# Bringing unlocked AT&T iPhone - will it work in UAE?



## ExpatLibrarian

I am sure this question has been asked before but I did not see it when I searched so here goes - my mom got the latest model iPhone and gave me her old 4S, along with her old iPad(score!). We started the unlocking process - my mom needed to fill out a form online with AT&T. Once it is unlocked, will I be able to buy a sim card with Du or Etisalat at the airport and use the phone? I also have a cheapie Android which I was hoping to use until I leave since I don't have a landline.


----------



## sammylou

unlocked iPhones will indeed work here in the uae. what you need to know however is that the bandwidth used for the latest LTE/4G networks are different here in the middle east than they are in north america. so the fastest connection you will be able to access is 3G.

my husband and i have been here over a year with our 4s iPhones on 3G and they work fine. LTE is still not even everywhere and some claim that due to the quicker speeds it is easier to burn through your data when surfing.

there are several threads on the dubai forum discussing this but you should be just fine so long as you aren't expecting to access the 4G network.

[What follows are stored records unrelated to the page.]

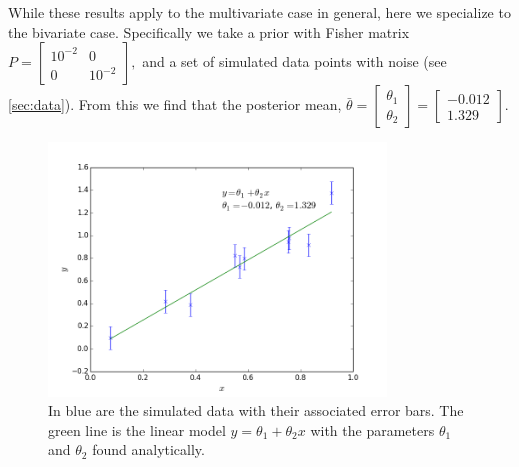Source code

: \documentclass[a4paper,11pt,twoside]{article}
\begin{document}
While these results apply to the multivariate case in general, here we
specialize to the bivariate case. Specifically we take a prior with Fisher matrix
	$ P = \begin{bmatrix}
		10^{-2} & 0 \\
		0 & 10^{-2}
	\end{bmatrix}, $
and a set of simulated data points with noise (see \cref{sec:data}).
From this we find that the posterior mean, 
	$\bar{\theta} = \begin{bmatrix} 
		\theta_1 \\ 
		\theta_2 \end{bmatrix} = \begin{bmatrix} 
		-0.012 \\ 
	1.329 \end{bmatrix}$.

\begin{figure}[!ht]
	\centering
	\includegraphics[width=0.8\textwidth]{2ddata.png}
	\caption{In blue are the simulated data with their associated
	error bars. The green line is the linear model $y = \theta_1 + \theta_2
	x$ with the parameters $\theta_1$ and $\theta_2$ found analytically.}
	\label{fig:model}
\end{figure}
\end{document}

and yes, you can buy sim cards at the airport. they have temporary ones that are valid for 90 days but if you then stay and acquire your residency visa you just register the number to be permanent and give them a copy of the visa. that is what we did.


----------



## ExpatLibrarian

Thanks for the helpful info - too bad about no 4G but what can you do - good to know I can get a temp SIM so I will be reachable right away.


----------